The technology to be in place at the Dwarka station is called “electroliser” methodology. Instead of utilizing raw crude oil or gas, which is for the most part imported into the country, this hydrogen station will manufacture hydrogen fuel from the atmospheric air. This fuel pump is being funded jointly by the Ministry of New and Renewable Energy and the Ministry of Petroleum and Natural Gas.
Vehicles operating on hydrogen fuel cells emit just water, as opposed to vehicles running on compressed natural gas (CNG) which release noxious oxides into the air. CNG has become a growing concern in New Delhi.
India’s Government set the course for the eventual creation of this hydrogen station when, in 2006, it disclosed its National Hydrogen Energy Roadmap. The goal of this plan was a very determined effort at committing one million vehicles to operate on hydrogen.
The hydrogen fuel pump will disperse a blend of hydrogen and CNG somewhere in the neighborhood of a 20:80 ratio on a group of test vehicles stemming largely from the pool of government cars.
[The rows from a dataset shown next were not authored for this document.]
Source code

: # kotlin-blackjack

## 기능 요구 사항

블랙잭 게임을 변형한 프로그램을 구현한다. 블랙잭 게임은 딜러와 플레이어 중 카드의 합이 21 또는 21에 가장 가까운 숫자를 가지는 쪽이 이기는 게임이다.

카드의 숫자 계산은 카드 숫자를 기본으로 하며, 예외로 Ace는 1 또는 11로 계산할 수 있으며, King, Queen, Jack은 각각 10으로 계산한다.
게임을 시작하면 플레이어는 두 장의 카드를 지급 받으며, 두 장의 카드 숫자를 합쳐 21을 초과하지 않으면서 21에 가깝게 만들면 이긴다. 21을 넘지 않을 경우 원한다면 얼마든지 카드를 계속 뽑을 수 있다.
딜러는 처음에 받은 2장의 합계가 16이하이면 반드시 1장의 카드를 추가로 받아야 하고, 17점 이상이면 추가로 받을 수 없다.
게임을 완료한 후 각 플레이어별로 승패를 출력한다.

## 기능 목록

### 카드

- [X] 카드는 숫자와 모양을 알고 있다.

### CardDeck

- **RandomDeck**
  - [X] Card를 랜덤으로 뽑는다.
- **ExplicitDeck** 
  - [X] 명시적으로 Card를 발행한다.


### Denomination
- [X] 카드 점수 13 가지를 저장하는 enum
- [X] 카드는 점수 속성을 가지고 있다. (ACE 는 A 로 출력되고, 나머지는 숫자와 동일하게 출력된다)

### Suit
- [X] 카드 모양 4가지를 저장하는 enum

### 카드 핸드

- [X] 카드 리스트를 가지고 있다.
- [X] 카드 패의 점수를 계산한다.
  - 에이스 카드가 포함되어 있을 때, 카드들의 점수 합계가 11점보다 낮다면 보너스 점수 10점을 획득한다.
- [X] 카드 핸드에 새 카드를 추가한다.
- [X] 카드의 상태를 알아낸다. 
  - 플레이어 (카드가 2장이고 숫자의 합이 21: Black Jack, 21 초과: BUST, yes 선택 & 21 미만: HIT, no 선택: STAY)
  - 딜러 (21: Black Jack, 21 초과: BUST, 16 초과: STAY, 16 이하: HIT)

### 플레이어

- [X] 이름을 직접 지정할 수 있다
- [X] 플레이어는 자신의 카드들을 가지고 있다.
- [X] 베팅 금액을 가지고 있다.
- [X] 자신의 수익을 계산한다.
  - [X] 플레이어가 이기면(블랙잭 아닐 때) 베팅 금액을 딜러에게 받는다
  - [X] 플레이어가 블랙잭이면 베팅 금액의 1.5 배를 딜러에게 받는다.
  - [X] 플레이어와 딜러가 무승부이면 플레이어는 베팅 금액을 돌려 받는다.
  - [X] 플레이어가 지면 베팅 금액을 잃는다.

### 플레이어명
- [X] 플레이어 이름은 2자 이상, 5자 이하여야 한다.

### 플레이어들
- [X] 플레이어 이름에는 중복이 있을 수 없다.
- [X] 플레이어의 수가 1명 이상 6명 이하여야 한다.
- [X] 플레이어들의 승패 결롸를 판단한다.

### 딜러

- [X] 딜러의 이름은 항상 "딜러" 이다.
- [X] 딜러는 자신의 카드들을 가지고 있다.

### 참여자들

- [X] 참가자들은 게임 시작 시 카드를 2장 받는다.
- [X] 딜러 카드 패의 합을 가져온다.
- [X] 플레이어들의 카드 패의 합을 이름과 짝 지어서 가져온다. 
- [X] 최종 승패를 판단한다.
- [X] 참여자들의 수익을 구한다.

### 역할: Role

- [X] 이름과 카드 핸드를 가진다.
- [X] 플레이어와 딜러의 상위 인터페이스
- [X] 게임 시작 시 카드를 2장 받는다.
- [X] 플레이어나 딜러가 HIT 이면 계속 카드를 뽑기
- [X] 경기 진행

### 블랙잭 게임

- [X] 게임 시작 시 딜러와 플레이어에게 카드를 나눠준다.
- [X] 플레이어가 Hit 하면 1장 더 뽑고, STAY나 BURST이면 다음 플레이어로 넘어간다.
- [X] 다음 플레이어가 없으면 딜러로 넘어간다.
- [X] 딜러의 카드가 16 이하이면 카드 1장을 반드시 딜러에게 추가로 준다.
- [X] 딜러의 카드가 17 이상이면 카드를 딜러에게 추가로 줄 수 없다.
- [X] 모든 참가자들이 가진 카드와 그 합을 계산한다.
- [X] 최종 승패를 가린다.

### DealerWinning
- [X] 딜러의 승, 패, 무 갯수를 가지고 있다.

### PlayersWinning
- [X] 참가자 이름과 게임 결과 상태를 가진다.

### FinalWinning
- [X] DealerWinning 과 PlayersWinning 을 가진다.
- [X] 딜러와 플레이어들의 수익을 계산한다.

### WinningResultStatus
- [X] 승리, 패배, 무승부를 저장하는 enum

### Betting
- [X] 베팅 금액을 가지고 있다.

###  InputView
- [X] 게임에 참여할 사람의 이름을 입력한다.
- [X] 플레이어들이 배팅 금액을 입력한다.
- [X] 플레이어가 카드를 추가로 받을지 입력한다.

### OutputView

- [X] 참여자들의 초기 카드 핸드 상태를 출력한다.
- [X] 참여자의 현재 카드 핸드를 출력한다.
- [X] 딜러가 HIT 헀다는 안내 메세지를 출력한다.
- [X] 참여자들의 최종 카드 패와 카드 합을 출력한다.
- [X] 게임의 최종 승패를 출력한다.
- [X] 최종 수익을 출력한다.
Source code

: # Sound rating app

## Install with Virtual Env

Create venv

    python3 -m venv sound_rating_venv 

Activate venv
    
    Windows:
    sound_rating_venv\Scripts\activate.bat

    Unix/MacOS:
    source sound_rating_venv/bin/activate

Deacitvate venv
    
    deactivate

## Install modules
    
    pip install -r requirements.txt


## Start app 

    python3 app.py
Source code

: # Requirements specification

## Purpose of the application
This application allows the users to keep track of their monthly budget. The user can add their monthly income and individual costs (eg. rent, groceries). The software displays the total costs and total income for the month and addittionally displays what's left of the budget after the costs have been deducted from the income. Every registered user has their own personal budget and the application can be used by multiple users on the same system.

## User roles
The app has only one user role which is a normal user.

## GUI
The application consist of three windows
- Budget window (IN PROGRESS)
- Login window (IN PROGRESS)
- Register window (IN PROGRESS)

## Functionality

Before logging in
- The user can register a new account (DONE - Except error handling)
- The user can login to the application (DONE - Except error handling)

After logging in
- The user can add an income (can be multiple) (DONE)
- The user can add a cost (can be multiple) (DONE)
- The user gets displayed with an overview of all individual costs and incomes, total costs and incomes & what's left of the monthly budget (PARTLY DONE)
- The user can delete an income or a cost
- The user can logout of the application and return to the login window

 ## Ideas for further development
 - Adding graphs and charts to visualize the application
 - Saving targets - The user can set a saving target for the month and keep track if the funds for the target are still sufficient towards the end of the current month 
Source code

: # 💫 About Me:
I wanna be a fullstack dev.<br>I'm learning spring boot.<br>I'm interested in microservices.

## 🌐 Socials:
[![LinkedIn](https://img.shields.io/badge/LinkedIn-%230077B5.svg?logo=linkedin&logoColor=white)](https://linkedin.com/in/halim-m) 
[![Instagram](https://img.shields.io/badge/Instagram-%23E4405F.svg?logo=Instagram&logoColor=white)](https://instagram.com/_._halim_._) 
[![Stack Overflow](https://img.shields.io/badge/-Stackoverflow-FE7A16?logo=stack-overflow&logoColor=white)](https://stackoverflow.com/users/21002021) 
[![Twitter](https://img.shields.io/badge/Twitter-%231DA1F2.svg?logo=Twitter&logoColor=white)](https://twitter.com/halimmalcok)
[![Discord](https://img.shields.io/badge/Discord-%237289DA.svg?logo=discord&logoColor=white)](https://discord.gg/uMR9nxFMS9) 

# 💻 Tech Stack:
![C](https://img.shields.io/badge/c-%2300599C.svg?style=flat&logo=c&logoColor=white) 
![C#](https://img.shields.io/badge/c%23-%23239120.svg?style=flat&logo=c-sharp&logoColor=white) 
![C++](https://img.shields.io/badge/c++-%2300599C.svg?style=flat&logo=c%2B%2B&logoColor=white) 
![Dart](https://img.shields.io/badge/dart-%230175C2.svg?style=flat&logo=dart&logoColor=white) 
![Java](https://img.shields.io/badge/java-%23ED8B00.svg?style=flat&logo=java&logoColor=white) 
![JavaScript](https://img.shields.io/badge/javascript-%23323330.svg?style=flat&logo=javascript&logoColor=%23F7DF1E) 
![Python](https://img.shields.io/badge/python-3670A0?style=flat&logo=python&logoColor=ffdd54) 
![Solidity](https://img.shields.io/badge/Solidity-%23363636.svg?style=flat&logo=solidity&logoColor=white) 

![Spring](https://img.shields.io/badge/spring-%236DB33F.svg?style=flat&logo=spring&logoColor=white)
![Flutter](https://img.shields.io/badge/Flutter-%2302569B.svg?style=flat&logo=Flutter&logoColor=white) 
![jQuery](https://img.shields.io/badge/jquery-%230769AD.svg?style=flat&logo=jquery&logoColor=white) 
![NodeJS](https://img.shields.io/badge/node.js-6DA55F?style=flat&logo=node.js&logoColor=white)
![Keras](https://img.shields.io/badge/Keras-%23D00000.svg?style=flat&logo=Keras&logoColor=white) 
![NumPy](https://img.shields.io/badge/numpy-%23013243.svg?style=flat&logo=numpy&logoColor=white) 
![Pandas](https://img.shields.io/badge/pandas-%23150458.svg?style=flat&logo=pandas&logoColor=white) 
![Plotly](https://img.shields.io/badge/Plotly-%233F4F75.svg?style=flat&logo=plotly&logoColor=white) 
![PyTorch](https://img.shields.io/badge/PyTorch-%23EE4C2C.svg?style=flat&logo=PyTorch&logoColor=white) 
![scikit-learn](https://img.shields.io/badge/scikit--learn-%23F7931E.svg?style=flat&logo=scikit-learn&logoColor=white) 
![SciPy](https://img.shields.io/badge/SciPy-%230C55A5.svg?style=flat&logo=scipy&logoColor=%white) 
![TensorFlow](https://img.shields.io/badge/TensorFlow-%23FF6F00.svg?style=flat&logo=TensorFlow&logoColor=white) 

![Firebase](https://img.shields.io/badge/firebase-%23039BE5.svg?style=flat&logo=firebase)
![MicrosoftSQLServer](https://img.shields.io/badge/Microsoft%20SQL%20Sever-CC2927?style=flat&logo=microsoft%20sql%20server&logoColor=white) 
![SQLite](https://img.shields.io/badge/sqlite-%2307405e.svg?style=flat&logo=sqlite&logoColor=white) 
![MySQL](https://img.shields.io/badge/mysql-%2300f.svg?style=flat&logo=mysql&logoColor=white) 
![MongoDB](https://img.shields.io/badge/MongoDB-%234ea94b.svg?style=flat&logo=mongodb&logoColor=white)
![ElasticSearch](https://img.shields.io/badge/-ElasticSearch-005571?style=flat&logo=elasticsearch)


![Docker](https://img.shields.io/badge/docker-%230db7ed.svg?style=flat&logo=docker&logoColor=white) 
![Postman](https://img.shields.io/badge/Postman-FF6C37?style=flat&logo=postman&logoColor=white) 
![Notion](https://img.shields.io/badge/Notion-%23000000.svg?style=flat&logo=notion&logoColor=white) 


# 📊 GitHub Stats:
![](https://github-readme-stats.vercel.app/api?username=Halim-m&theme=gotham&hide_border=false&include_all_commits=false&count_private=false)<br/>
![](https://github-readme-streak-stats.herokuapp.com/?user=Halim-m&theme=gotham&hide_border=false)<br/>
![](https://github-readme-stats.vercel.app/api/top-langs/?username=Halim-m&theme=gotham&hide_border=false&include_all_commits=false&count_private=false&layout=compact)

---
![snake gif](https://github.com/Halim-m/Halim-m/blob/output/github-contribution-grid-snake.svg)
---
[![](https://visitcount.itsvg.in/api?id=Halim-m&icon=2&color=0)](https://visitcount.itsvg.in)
It has been rumored that the U.S. automaker General Motors has been contacted by the IOC to test its hydrogen-powered Equinox fuel cell car in India in 2009. BMW, the German automaker, operates a fleet of its vehicles on pure hydrogen all across Europe. However, the blend that BMW utilizes is different than what India is testing with and, therefore, its cars are not suitable for India’s trials.
In the first phase of the research, India plans to focus efforts on goods carriers, public transportation vehicles, and owners of passenger cars because these types of vehicles can more easily be modified to operate on a hydrogen fuel mix. RK Malhotra, Executive Director of Research and Development for IOC, says that operating a vehicle on pure hydrogen would require a completely different engine. However, when comparing mileage efficiency, emissions, and cost of the fuel, hydrogen is said to be superior to CNG.